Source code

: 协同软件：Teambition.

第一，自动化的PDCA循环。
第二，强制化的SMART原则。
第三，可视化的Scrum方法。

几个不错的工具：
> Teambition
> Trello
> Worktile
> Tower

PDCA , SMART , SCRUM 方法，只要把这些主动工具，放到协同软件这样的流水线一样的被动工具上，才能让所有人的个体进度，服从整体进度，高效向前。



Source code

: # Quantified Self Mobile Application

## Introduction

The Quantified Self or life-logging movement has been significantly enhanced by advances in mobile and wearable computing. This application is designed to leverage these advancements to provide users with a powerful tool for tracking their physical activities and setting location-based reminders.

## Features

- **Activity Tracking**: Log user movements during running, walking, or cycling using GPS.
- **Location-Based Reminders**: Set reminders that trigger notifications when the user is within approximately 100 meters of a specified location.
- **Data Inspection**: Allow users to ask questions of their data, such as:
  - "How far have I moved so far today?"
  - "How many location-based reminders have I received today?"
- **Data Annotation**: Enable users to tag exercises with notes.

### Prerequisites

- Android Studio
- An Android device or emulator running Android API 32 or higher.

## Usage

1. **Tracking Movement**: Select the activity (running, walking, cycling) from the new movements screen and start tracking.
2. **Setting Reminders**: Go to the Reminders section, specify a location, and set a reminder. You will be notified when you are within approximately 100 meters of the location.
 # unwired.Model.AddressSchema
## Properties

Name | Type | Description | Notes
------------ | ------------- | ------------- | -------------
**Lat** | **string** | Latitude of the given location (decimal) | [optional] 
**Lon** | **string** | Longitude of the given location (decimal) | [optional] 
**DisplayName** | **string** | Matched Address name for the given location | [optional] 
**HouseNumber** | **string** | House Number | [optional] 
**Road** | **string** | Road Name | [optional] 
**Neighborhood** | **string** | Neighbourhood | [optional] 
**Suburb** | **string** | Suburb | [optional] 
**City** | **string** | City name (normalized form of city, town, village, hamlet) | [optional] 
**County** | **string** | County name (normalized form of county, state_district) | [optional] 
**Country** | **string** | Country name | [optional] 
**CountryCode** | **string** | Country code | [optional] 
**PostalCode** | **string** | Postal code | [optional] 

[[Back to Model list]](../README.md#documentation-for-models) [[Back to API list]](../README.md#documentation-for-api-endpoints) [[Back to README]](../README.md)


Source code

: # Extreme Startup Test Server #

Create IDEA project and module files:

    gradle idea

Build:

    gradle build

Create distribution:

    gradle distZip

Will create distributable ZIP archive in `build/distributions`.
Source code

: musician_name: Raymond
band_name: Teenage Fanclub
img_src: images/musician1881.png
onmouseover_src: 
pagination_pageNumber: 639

################

> EXERCISE
The output should be the entire listing, exactly as it is.

> RESULT OF THE TASK
Source code

: 协同软件：Teambition.

第一，自动化的PDCA循环。
第二，强制化的SMART原则。
第三，可视化的Scrum方法。

几个不错的工具：
> Teambition
> Trello
> Worktile
> Tower

PDCA , SMART , SCRUM 方法，只要把这些主动工具，放到协同软件这样的流水线一样的被动工具上，才能让所有人的个体进度，服从整体进度，高效向前。



Source code

: # Quantified Self Mobile Application

## Introduction

The Quantified Self or life-logging movement has been significantly enhanced by advances in mobile and wearable computing. This application is designed to leverage these advancements to provide users with a powerful tool for tracking their physical activities and setting location-based reminders.

## Features

- **Activity Tracking**: Log user movements during running, walking, or cycling using GPS.
- **Location-Based Reminders**: Set reminders that trigger notifications when the user is within approximately 100 meters of a specified location.
- **Data Inspection**: Allow users to ask questions of their data, such as:
  - "How far have I moved so far today?"
  - "How many location-based reminders have I received today?"
- **Data Annotation**: Enable users to tag exercises with notes.

### Prerequisites

- Android Studio
- An Android device or emulator running Android API 32 or higher.

## Usage

1. **Tracking Movement**: Select the activity (running, walking, cycling) from the new movements screen and start tracking.
2. **Setting Reminders**: Go to the Reminders section, specify a location, and set a reminder. You will be notified when you are within approximately 100 meters of the location.
 # unwired.Model.AddressSchema
## Properties

Name | Type | Description | Notes
------------ | ------------- | ------------- | -------------
**Lat** | **string** | Latitude of the given location (decimal) | [optional] 
**Lon** | **string** | Longitude of the given location (decimal) | [optional] 
**DisplayName** | **string** | Matched Address name for the given location | [optional] 
**HouseNumber** | **string** | House Number | [optional] 
**Road** | **string** | Road Name | [optional] 
**Neighborhood** | **string** | Neighbourhood | [optional] 
**Suburb** | **string** | Suburb | [optional] 
**City** | **string** | City name (normalized form of city, town, village, hamlet) | [optional] 
**County** | **string** | County name (normalized form of county, state_district) | [optional] 
**Country** | **string** | Country name | [optional] 
**CountryCode** | **string** | Country code | [optional] 
**PostalCode** | **string** | Postal code | [optional] 

[[Back to Model list]](../README.md#documentation-for-models) [[Back to API list]](../README.md#documentation-for-api-endpoints) [[Back to README]](../README.md)


Source code

: # Extreme Startup Test Server #

Create IDEA project and module files:

    gradle idea

Build:

    gradle build

Create distribution:

    gradle distZip

Will create distributable ZIP archive in `build/distributions`.
Source code

: musician_name: Raymond
band_name: Teenage Fanclub
img_src: images/musician1881.png
onmouseover_src: 
pagination_pageNumber: 639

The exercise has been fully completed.